Dr. Julia Verlinden betont, dass die Debatte um das Gebäudeenergiegesetz sowohl politisch als auch gesellschaftlich eine große Herausforderung war, allerdings im positiven Sinne dafür gesorgt hat, dass ich jede und jeder mit ihren und seinem Heizungskeller beschäftigt hat. Und wir sehen heute: das Gebäudeenergiegesetz wirkt, die Förderung für den Heizungstausch wird verstärkt nachgefragt und die die Wärmewende ist in vollem Gange.
Aus Verlindens Sicht ist die europäische Gebäuderichtlinie der nächste wichtige Meilenstein im Gebäudesektor, um den Fokus auf die Gebäudehülle und die Energieeffizienz zu lenken. Dabei geht es nicht nur um Klimaschutz, sondern auch darum, Menschen vor zu hohen Heizkosten schützen und Bezahlbarkeit sicherzustellen. Dies lohnt sich auch ökonomisch, denn eine Verfehlung der europäischen Klimaziele im Effort Sharing würde uns teuer zu stehen kommen. Deswegen ist das Ziel, gute politische Rahmenbedingungen für die nationale Umsetzung zu schaffen.
Beim anschließenden Panel mit dem Titel „Wege zu einem klimaneutralen Gebäudebestand“ diskutieren Christina-Johanne Schröder (Sprecherin für Wohnen, Stadtentwicklung, Bauwesen und Kommunen), Christian Maaß (Bundesministerium für Wirtschaft und Klimaschutz), Dr. Sibylle Braungardt (Öko-Institut e.V.) und Dr.
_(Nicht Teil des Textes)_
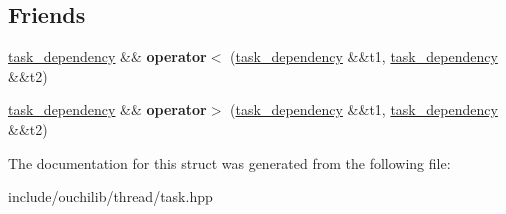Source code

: \subsection*{Friends}
\begin{DoxyCompactItemize}
\item 
\mbox{\label{structouchi_1_1task_1_1taskinfo_1_1task__dependency_a5760380a7c16df57a1fd0f1514873a4f}} 
\mbox{\hyperlink{structouchi_1_1task_1_1taskinfo_1_1task__dependency}{task\+\_\+dependency}} \&\& {\bfseries operator$<$} (\mbox{\hyperlink{structouchi_1_1task_1_1taskinfo_1_1task__dependency}{task\+\_\+dependency}} \&\&t1, \mbox{\hyperlink{structouchi_1_1task_1_1taskinfo_1_1task__dependency}{task\+\_\+dependency}} \&\&t2)
\item 
\mbox{\label{structouchi_1_1task_1_1taskinfo_1_1task__dependency_aecfec083da2b2a9ac35c0c2396736e1f}} 
\mbox{\hyperlink{structouchi_1_1task_1_1taskinfo_1_1task__dependency}{task\+\_\+dependency}} \&\& {\bfseries operator$>$} (\mbox{\hyperlink{structouchi_1_1task_1_1taskinfo_1_1task__dependency}{task\+\_\+dependency}} \&\&t1, \mbox{\hyperlink{structouchi_1_1task_1_1taskinfo_1_1task__dependency}{task\+\_\+dependency}} \&\&t2)
\end{DoxyCompactItemize}


The documentation for this struct was generated from the following file\+:\begin{DoxyCompactItemize}
\item 
include/ouchilib/thread/task.\+hpp\end{DoxyCompactItemize}
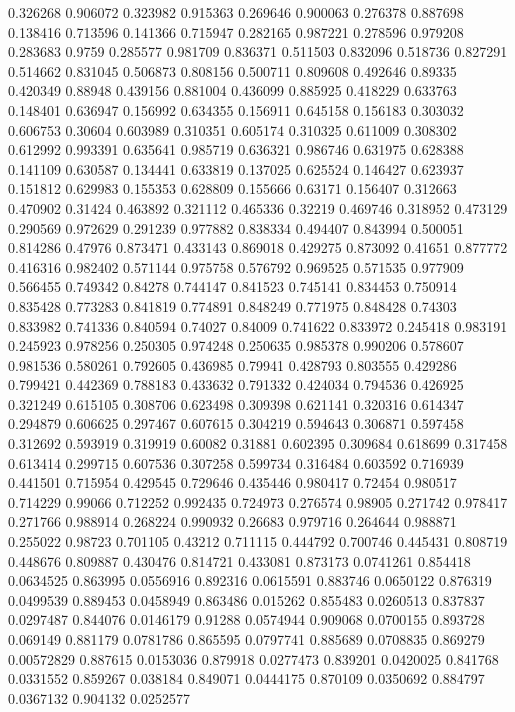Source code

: 0.326268 0.906072
0.323982 0.915363
0.269646 0.900063
0.276378 0.887698
0.138416 0.713596
0.141366 0.715947
0.282165 0.987221
0.278596 0.979208
0.283683 0.9759
0.285577 0.981709
0.836371 0.511503
0.832096 0.518736
0.827291 0.514662
0.831045 0.506873
0.808156 0.500711
0.809608 0.492646
0.89335 0.420349
0.88948 0.439156
0.881004 0.436099
0.885925 0.418229
0.633763 0.148401
0.636947 0.156992
0.634355 0.156911
0.645158 0.156183
0.303032 0.606753
0.30604 0.603989
0.310351 0.605174
0.310325 0.611009
0.308302 0.612992
0.993391 0.635641
0.985719 0.636321
0.986746 0.631975
0.628388 0.141109
0.630587 0.134441
0.633819 0.137025
0.625524 0.146427
0.623937 0.151812
0.629983 0.155353
0.628809 0.155666
0.63171 0.156407
0.312663 0.470902
0.31424 0.463892
0.321112 0.465336
0.32219 0.469746
0.318952 0.473129
0.290569 0.972629
0.291239 0.977882
0.838334 0.494407
0.843994 0.500051
0.814286 0.47976
0.873471 0.433143
0.869018 0.429275
0.873092 0.41651
0.877772 0.416316
0.982402 0.571144
0.975758 0.576792
0.969525 0.571535
0.977909 0.566455
0.749342 0.84278
0.744147 0.841523
0.745141 0.834453
0.750914 0.835428
0.773283 0.841819
0.774891 0.848249
0.771975 0.848428
0.74303 0.833982
0.741336 0.840594
0.74027 0.84009
0.741622 0.833972
0.245418 0.983191
0.245923 0.978256
0.250305 0.974248
0.250635 0.985378
0.990206 0.578607
0.981536 0.580261
0.792605 0.436985
0.79941 0.428793
0.803555 0.429286
0.799421 0.442369
0.788183 0.433632
0.791332 0.424034
0.794536 0.426925
0.321249 0.615105
0.308706 0.623498
0.309398 0.621141
0.320316 0.614347
0.294879 0.606625
0.297467 0.607615
0.304219 0.594643
0.306871 0.597458
0.312692 0.593919
0.319919 0.60082
0.31881 0.602395
0.309684 0.618699
0.317458 0.613414
0.299715 0.607536
0.307258 0.599734
0.316484 0.603592
0.716939 0.441501
0.715954 0.429545
0.729646 0.435446
0.980417 0.72454
0.980517 0.714229
0.99066 0.712252
0.992435 0.724973
0.276574 0.98905
0.271742 0.978417
0.271766 0.988914
0.268224 0.990932
0.26683 0.979716
0.264644 0.988871
0.255022 0.98723
0.701105 0.43212
0.711115 0.444792
0.700746 0.445431
0.808719 0.448676
0.809887 0.430476
0.814721 0.433081
0.873173 0.0741261
0.854418 0.0634525
0.863995 0.0556916
0.892316 0.0615591
0.883746 0.0650122
0.876319 0.0499539
0.889453 0.0458949
0.863486 0.015262
0.855483 0.0260513
0.837837 0.0297487
0.844076 0.0146179
0.91288 0.0574944
0.909068 0.0700155
0.893728 0.069149
0.881179 0.0781786
0.865595 0.0797741
0.885689 0.0708835
0.869279 0.00572829
0.887615 0.0153036
0.879918 0.0277473
0.839201 0.0420025
0.841768 0.0331552
0.859267 0.038184
0.849071 0.0444175
0.870109 0.0350692
0.884797 0.0367132
0.904132 0.0252577
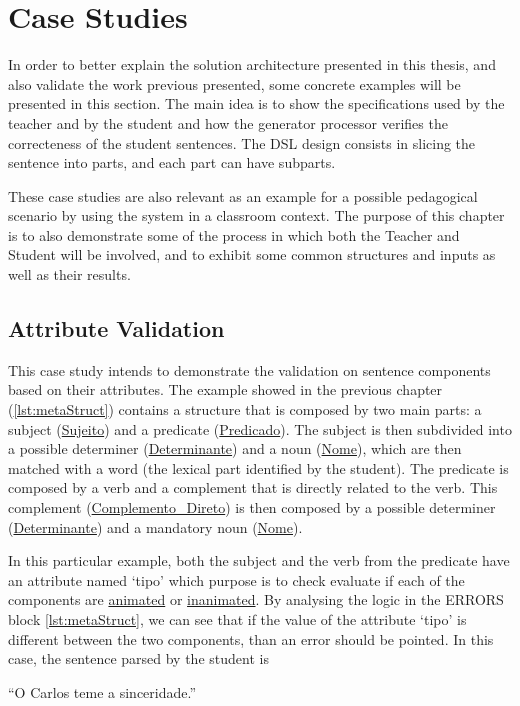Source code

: \chapter{Case Studies} \label{case_study}
In order to better explain the solution architecture presented in this thesis, and also validate the work previous presented, 
some concrete examples will be presented in this section. 
The main idea is to show the specifications used by the teacher and by the student and how the generator processor verifies the correcteness of the student sentences. 
The DSL design consists in slicing the sentence into parts, and each part can have subparts.

These case studies are also relevant as an example for a possible pedagogical scenario by using the system in a classroom context.
The purpose of this chapter is to also demonstrate some of the process in which both the Teacher and Student will be involved, and to exhibit some common structures
and inputs as well as their results.

\section{Attribute Validation}
This case study intends to demonstrate the validation on sentence components based on their attributes. The example showed in the previous chapter 
(\autoref{lst:metaStruct}) contains a structure that is composed by two main parts: a subject (\underline{Sujeito}) and a predicate (\underline{Predicado}). 
The subject is then subdivided into a possible determiner (\underline{Determinante}) and a noun (\underline{Nome}), which are then matched with a word 
(the lexical part identified by the student). The predicate is composed by a verb and a complement that is directly related to the verb. This complement 
(\underline{Complemento\_Direto}) is then composed by a possible determiner (\underline{Determinante}) and a mandatory noun (\underline{Nome}).

In this particular example, both the subject and the verb from the predicate have an attribute named ‘tipo’ which purpose is to check evaluate if each of the components
are \underline{animated} or \underline{inanimated}. By analysing the logic in the ERRORS block \autoref{lst:metaStruct}, we can see that if the value of the attribute ‘tipo’ is different 
between the two components, than an error should be pointed. In this case, the sentence parsed by the student is

``O Carlos teme a sinceridade.''

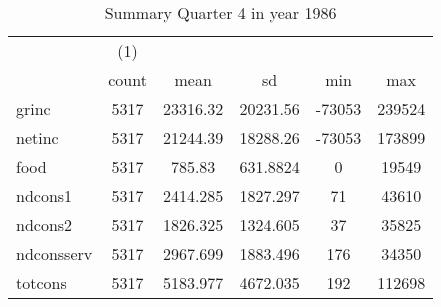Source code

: \begin{table}[htbp]\centering
\def\sym#1{\ifmmode^{#1}\else\(^{#1}\)\fi}
\caption{Summary Quarter 4 in year 1986 \label{sum\_Q4\_y1986}}
\begin{tabular}{l*{1}{ccccc}}
\hline\hline
            &\multicolumn{1}{c}{(1)}&            &            &            &            \\
            &       count&        mean&          sd&         min&         max\\
\hline
grinc       &        5317&    23316.32&    20231.56&      -73053&      239524\\
netinc      &        5317&    21244.39&    18288.26&      -73053&      173899\\
food        &        5317&      785.83&    631.8824&           0&       19549\\
ndcons1     &        5317&    2414.285&    1827.297&          71&       43610\\
ndcons2     &        5317&    1826.325&    1324.605&          37&       35825\\
ndconsserv  &        5317&    2967.699&    1883.496&         176&       34350\\
totcons     &        5317&    5183.977&    4672.035&         192&      112698\\
\hline\hline
\end{tabular}
\end{table}
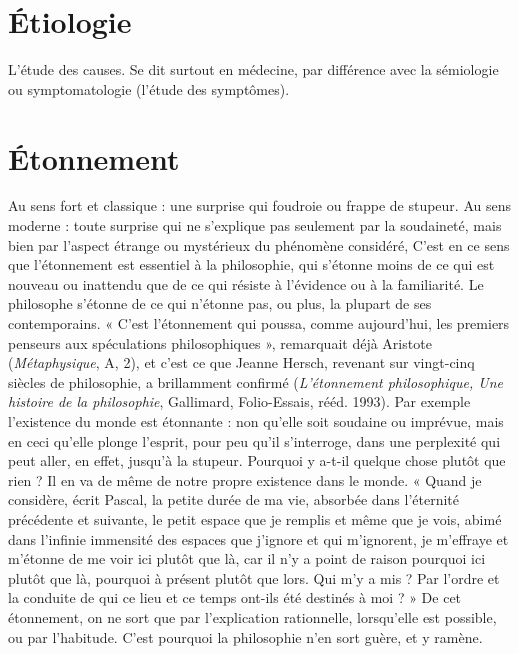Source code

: \section{Étiologie}
L'étude des causes. Se dit surtout en médecine, par différence
avec la sémiologie ou symptomatologie (l'étude des symptômes).

\section{Étonnement}
Au sens fort et classique : une surprise qui foudroie ou
frappe de stupeur. Au sens moderne : toute surprise qui
ne s'explique pas seulement par la soudaineté, mais bien par l'aspect étrange ou
mystérieux du phénomène considéré, C’est en ce sens que l’étonnement est
essentiel à la philosophie, qui s'étonne moins de ce qui est nouveau ou inattendu
que de ce qui résiste à l’évidence ou à la familiarité. Le philosophe
s'étonne de ce qui n’étonne pas, ou plus, la plupart de ses contemporains.
« C’est l’étonnement qui poussa, comme aujourd’hui, les premiers penseurs
aux spéculations philosophiques », remarquait déjà Aristote ({\it Métaphysique}, A,
2), et c’est ce que Jeanne Hersch, revenant sur vingt-cinq siècles de philosophie,
a brillamment confirmé ({\it L'étonnement philosophique, Une histoire de la
philosophie}, Gallimard, Folio-Essais, rééd. 1993). Par exemple l’existence du
monde est étonnante : non qu’elle soit soudaine ou imprévue, mais en ceci
qu'elle plonge l'esprit, pour peu qu’il s'interroge, dans une perplexité qui peut
aller, en effet, jusqu’à la stupeur. Pourquoi y a-t-il quelque chose plutôt que
rien ? Il en va de même de notre propre existence dans le monde. « Quand je
considère, écrit Pascal, la petite durée de ma vie, absorbée dans l'éternité précédente
et suivante, le petit espace que je remplis et même que je vois, abimé dans
l'infinie immensité des espaces que j'ignore et qui m’ignorent, je m’effraye et
m'étonne de me voir ici plutôt que là, car il n’y a point de raison pourquoi ici
plutôt que là, pourquoi à présent plutôt que lors. Qui m’y a mis ? Par l’ordre et la
conduite de qui ce lieu et ce temps ont-ils été destinés à moi ? » De cet étonnement,
on ne sort que par l'explication rationnelle, lorsqu’elle est possible, ou par
l'habitude. C’est pourquoi la philosophie n’en sort guère, et y ramène.

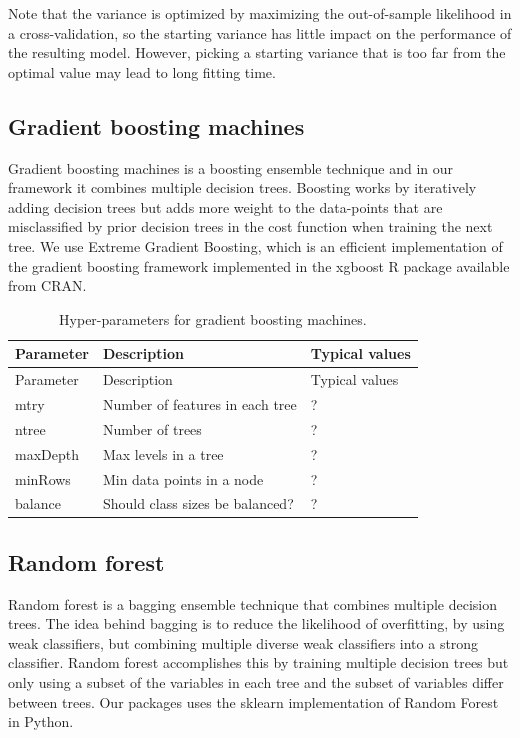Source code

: \documentclass[11pt]{book}
\theoremstyle{definition}
\theoremstyle{definition}
\theoremstyle{definition}
\theoremstyle{remark}
\begin{document}
Note that the variance is optimized by maximizing the out-of-sample likelihood in a cross-validation, so the starting variance has little impact on the performance of the resulting model. However, picking a starting variance that is too far from the optimal value may lead to long fitting time.   

\hypertarget{gradient-boosting-machines}{%
\subsection{Gradient boosting machines}\label{gradient-boosting-machines}}

Gradient boosting machines is a boosting ensemble technique and in our framework it combines multiple decision trees. Boosting works by iteratively adding decision trees but adds more weight to the data-points that are misclassified by prior decision trees in the cost function when training the next tree. We use Extreme Gradient Boosting, which is an efficient implementation of the gradient boosting framework implemented in the xgboost R package available from CRAN.  

\begin{longtable}[]{@{}lll@{}}
\caption{\label{tab:gbmParameters} Hyper-parameters for gradient boosting machines.}\tabularnewline
\toprule
Parameter & Description & Typical values\tabularnewline
\midrule
\endfirsthead
\toprule
Parameter & Description & Typical values\tabularnewline
\midrule
\endhead
mtry & Number of features in each tree & ?\tabularnewline
ntree & Number of trees & ?\tabularnewline
maxDepth & Max levels in a tree & ?\tabularnewline
minRows & Min data points in a node & ?\tabularnewline
balance & Should class sizes be balanced? & ?\tabularnewline
\bottomrule
\end{longtable}

\hypertarget{random-forest}{%
\subsection{Random forest}\label{random-forest}}

Random forest is a bagging ensemble technique that combines multiple decision trees. The idea behind bagging is to reduce the likelihood of overfitting, by using weak classifiers, but combining multiple diverse weak classifiers into a strong classifier. Random forest accomplishes this by training multiple decision trees but only using a subset of the variables in each tree and the subset of variables differ between trees. Our packages uses the sklearn implementation of Random Forest in Python.   
\end{document}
Ines Verspohl (Zukunft KlimaSozial - Institut für Klimasozialpolitik) insbesondere die nationale Umsetzung insbesondere hinsichtlich Fragen des klimapolitischen Ambitionsniveaus sowie der Sozialverträglichkeit.
Es besteht Einigkeit darüber, dass es ein Erfolg ist, dass die europäische Gebäuderichtlinie verabschiedet werden konnte, obgleich es gut gewesen wäre, wenn sich auch auf konkrete Sanierungspfade für Wohngebäude hätte geeinigt werden können.
Die Panelist*innen sind sich ebenfalls einig, dass die 65%-Regel für erneuerbares Heizen aus dem Gebäudeenergiegesetz bereits einen guten ersten Schritt Richtung Zielerreichung darstellt, allerdings braucht es nun auch noch den Fokus auf Sanierung – hin zu energetisch schlechtesten Gebäuden. Hier ergeben sich viele offene konzeptionelle Fragen für die Umsetzung, in Deutschland noch weit von der Einführung sogenannter Mindesteffizienzstandards (MEPS) entfernt sind. Das BMWK legt nun die Grundlagen für die nationale Umsetzung mit einem umfangreichen Gutachten.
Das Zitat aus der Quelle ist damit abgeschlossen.